TODAY.AZ / Arts & Entertainment

Secrets of Karabakh carpet

30 March 2018 [15:03] - TODAY.AZ

By Azernews

By Kamila Aliyeva

Carpet-weaving is one of the most significant and ancient forms of Azerbaijani crafts representing the history, culture and traditions, which were carefully preserved and passed on from generation to generation.

The territory of Azerbaijan has seen different states, religions and tribal cultures coming and going with all these processes being reflected in carpet making. In general, there are several schools of carpet weaving in Azerbaijan, each with its own specific style.

There are different patterns and color palette of several schools, including Guba, Baku, Shirvan, Ganja, Gazakh, Karabakh and Tabriz. Some of these schools are known for their inherently complex geometric patterns that represent conceptual bodies of men and animals, while others are characteristic of diverse floral decorations with abundant variations reflecting flower-shaped motifs.

About 600 kinds of designs decorate Azerbaijani carpets. The most-used design in the national carpets is Buta, which has 72 kinds of shape and three main meanings including fire, water and cypress.

Karabakh School 

The most enchanting and vivid carpets were created by Karabakh school. Presumably, carpets in the territory of Karabakh have been woven since the 15th and 16th centuries while carpet making itself appeared in Azerbaijan much earlier - approximately in the 10th-11th centuries.

Karabakh carpets are regionally divided into three groups including the Aran group, the Shusha group and the Jabrayil group. In the 18th century, Karabakh carpet weaving was concentrated in the city of Shusha. In those days, Karabakh has already been famous for its carpets. Favorable geographical position, sheep breeding and abundance of wool, as well as great demand for woolen hand carpets were the main reasons for involving the population of Karabakh in carpet weaving.
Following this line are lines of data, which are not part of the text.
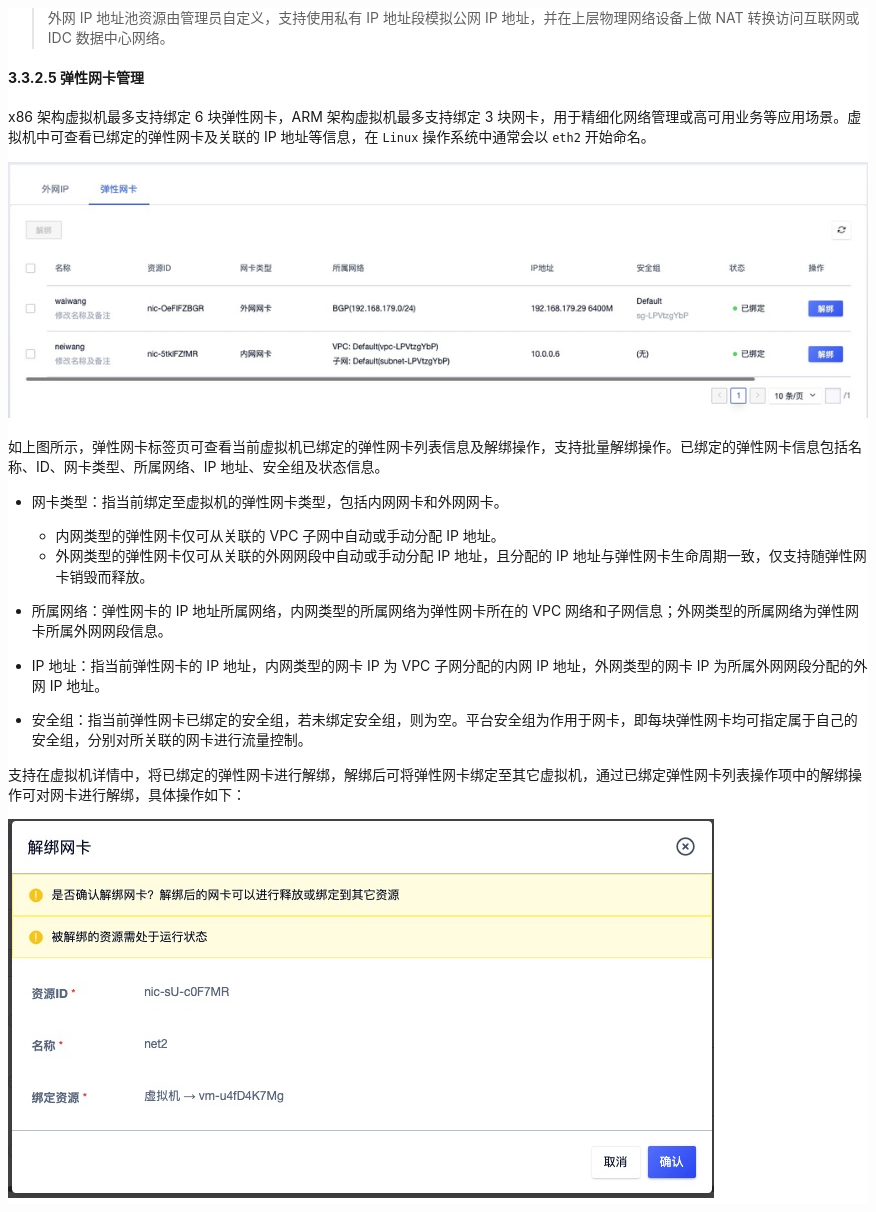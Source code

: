 > 外网 IP 地址池资源由管理员自定义，支持使用私有 IP 地址段模拟公网 IP 地址，并在上层物理网络设备上做 NAT 转换访问互联网或 IDC 数据中心网络。

#### 3.3.2.5 弹性网卡管理

x86 架构虚拟机最多支持绑定 6 块弹性网卡，ARM 架构虚拟机最多支持绑定 3 块网卡，用于精细化网络管理或高可用业务等应用场景。虚拟机中可查看已绑定的弹性网卡及关联的 IP 地址等信息，在 `Linux` 操作系统中通常会以 `eth2` 开始命名。

![vnniclist](../images/userguide/vnniclist.png)

如上图所示，弹性网卡标签页可查看当前虚拟机已绑定的弹性网卡列表信息及解绑操作，支持批量解绑操作。已绑定的弹性网卡信息包括名称、ID、网卡类型、所属网络、IP 地址、安全组及状态信息。

* 网卡类型：指当前绑定至虚拟机的弹性网卡类型，包括内网网卡和外网网卡。
  * 内网类型的弹性网卡仅可从关联的 VPC 子网中自动或手动分配 IP 地址。
  * 外网类型的弹性网卡仅可从关联的外网网段中自动或手动分配 IP 地址，且分配的 IP 地址与弹性网卡生命周期一致，仅支持随弹性网卡销毁而释放。
* 所属网络：弹性网卡的 IP 地址所属网络，内网类型的所属网络为弹性网卡所在的 VPC 网络和子网信息；外网类型的所属网络为弹性网卡所属外网网段信息。

* IP 地址：指当前弹性网卡的 IP 地址，内网类型的网卡 IP 为 VPC 子网分配的内网 IP 地址，外网类型的网卡 IP 为所属外网网段分配的外网 IP 地址。
* 安全组：指当前弹性网卡已绑定的安全组，若未绑定安全组，则为空。平台安全组为作用于网卡，即每块弹性网卡均可指定属于自己的安全组，分别对所关联的网卡进行流量控制。

支持在虚拟机详情中，将已绑定的弹性网卡进行解绑，解绑后可将弹性网卡绑定至其它虚拟机，通过已绑定弹性网卡列表操作项中的解绑操作可对网卡进行解绑，具体操作如下：

![vmunbindnic](../images/userguide/vmunbindnic.png)
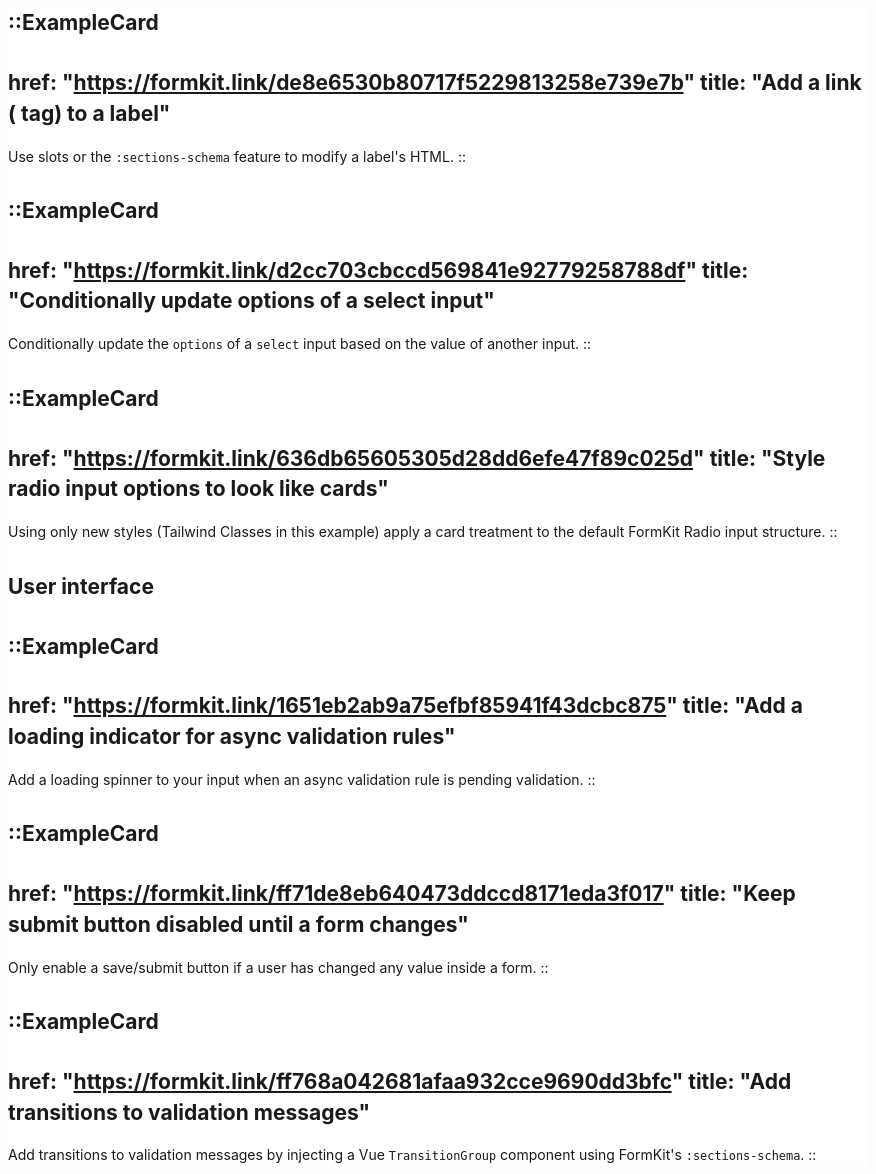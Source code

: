 ::ExampleCard
---
href: "https://formkit.link/de8e6530b80717f5229813258e739e7b"
title: "Add a link (<a> tag) to a label"
---
Use slots or the <code>:sections-schema</code> feature to modify a label's HTML.
::

::ExampleCard
---
href: "https://formkit.link/d2cc703cbccd569841e92779258788df"
title: "Conditionally update options of a select input"
---
Conditionally update the <code>options</code> of a <code>select</code> input based on the value of another input.
::

::ExampleCard
---
href: "https://formkit.link/636db65605305d28dd6efe47f89c025d"
title: "Style radio input options to look like cards"
---
Using only new styles (Tailwind Classes in this example) apply a card treatment to the default FormKit Radio input structure.
::

## User interface

::ExampleCard
---
href: "https://formkit.link/1651eb2ab9a75efbf85941f43dcbc875"
title: "Add a loading indicator for async validation rules"
---
Add a loading spinner to your input when an async validation rule is pending validation.
::

::ExampleCard
---
href: "https://formkit.link/ff71de8eb640473ddccd8171eda3f017"
title: "Keep submit button disabled until a form changes"
---
Only enable a save/submit button if a user has changed any value inside a form.
::

::ExampleCard
---
href: "https://formkit.link/ff768a042681afaa932cce9690dd3bfc"
title: "Add transitions to validation messages"
---
Add transitions to validation messages by injecting a Vue <code>TransitionGroup</code> component using FormKit's <code>:sections-schema</code>.
::
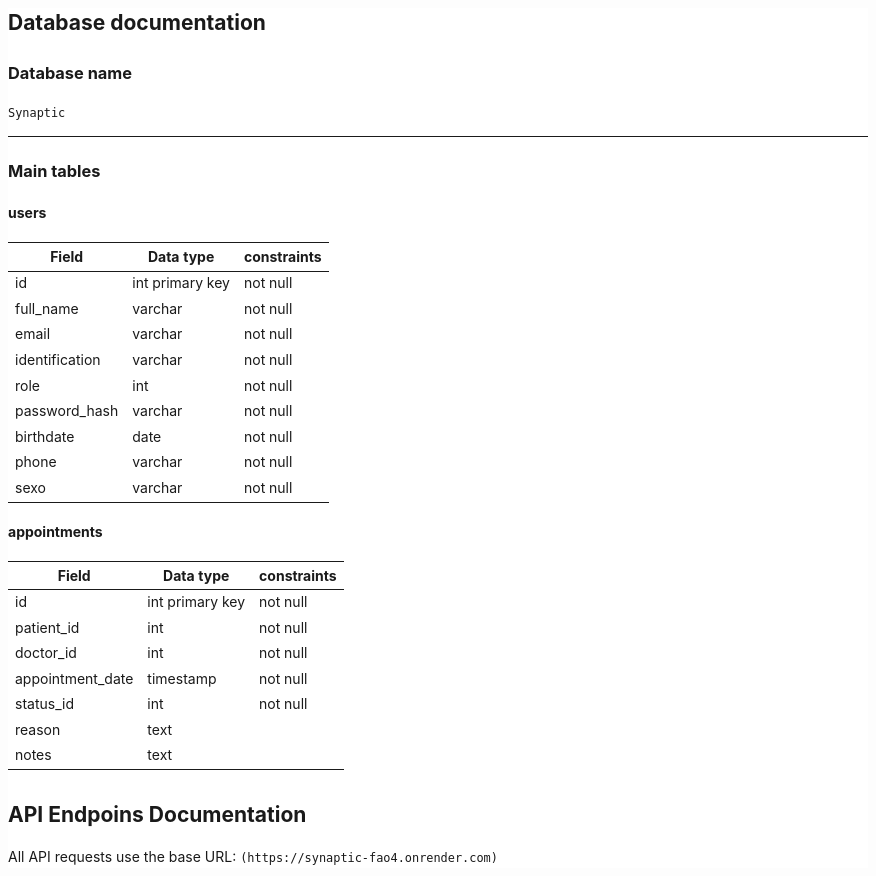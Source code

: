 
## Database documentation

### Database name

`Synaptic`

---

### Main tables

#### **users**

| Field          | Data type       | constraints |
| -------------- | --------------- | ----------- |
| id             | int primary key | not null    |
| full_name      | varchar         | not null    |
| email          | varchar         | not null    |
| identification | varchar         | not null    |
| role           | int             | not null    |
| password_hash  | varchar         | not null    |
| birthdate      | date            | not null    |
| phone          | varchar         | not null    |
| sexo           | varchar         | not null    |


#### **appointments**
| Field            | Data type       | constraints |
| ---------------- | --------------- | ----------- |
| id               | int primary key | not null    |
| patient_id       | int             | not null    |
| doctor_id        | int             | not null    |
| appointment_date | timestamp       | not null    |
| status_id        | int             | not null    |
| reason           | text            |             |
| notes            | text            |             |


## API Endpoins Documentation

All API requests use the base URL: `(https://synaptic-fao4.onrender.com)`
Karabakh carpets fascinate with their colors and geometric patterns. The main motifs found on these carpets are divided into five groups: buta, kataba, ana gul, gol and khoncha, gubba.

Buta is one of the most widely used patterns both on lint-free and pile carpets. A kataba or kartush was used as a filling element. Various inscriptions, plot scenes or individual patterns were woven on the oblong kartush. Ana Gul is another important element while Gol and khoncha (large and small medallions) are also often woven in Karabakh carpets. Gubba is a suspension placed on the ends of the central medallions.

There are 33 compositions of Karabakh carpets, which stand out for their colorfulness and brightness. According to the traits of local sheep wool Karabakh carpets have long tight and mild pile.

Aran, Bagchadaguller, Bal?g, Buynuz, Barda, Bahmanli, Garabag, Goja, Gas?mushag?, Lambaran, Mugan, Tal?sh, Lampa, Mal?bayli, Khangarvand, Khanl?g, Khantirma, Chalabi, and Shabal?dbuta represent the classical patterns of Karabakh carpet-weaving school. 

Karabakh carpets have the richest color palette, which reflects the subtlest shades of the colors of the region's nature. Traditionally, the background in the intermediate sections of the Azerbaijani carpets are filled with red paint. Geometrized forms of plant motifs and a colorful gamut of color combinations make the Karabakh carpets original. 

The motifs of the Karabakh carpets have no equal in their artistic value and originality of the image. If earlier, in addition to beautiful images, the hunting plot was the basis for these carpets, later a clear decrease in the interest to the hunting plot can be observed. In the first quarter of the 20th century, hunting completely disappears as a theme, giving way to images of animals.

At the end of the 19th century “atli-itli” (horse-dog), “itli-pisikli”(dog-cat), “maralli-jeyranli”(deer-gazelle) and other fleecy carpets were weaved. In composition terms, these carpets depict horizontally arranged images of animals.

A number of carpets devoted to Rustam from Firdovsi‘s “Shahname”, famous with their composition principles and national spirit, were created by Karabakh school of carpet-weaving.

Azerbaijani carpet - ancient, magical, full of symbols and secrets - may be studied for years, but still remain unfamiliar, revealing more and more new riddles.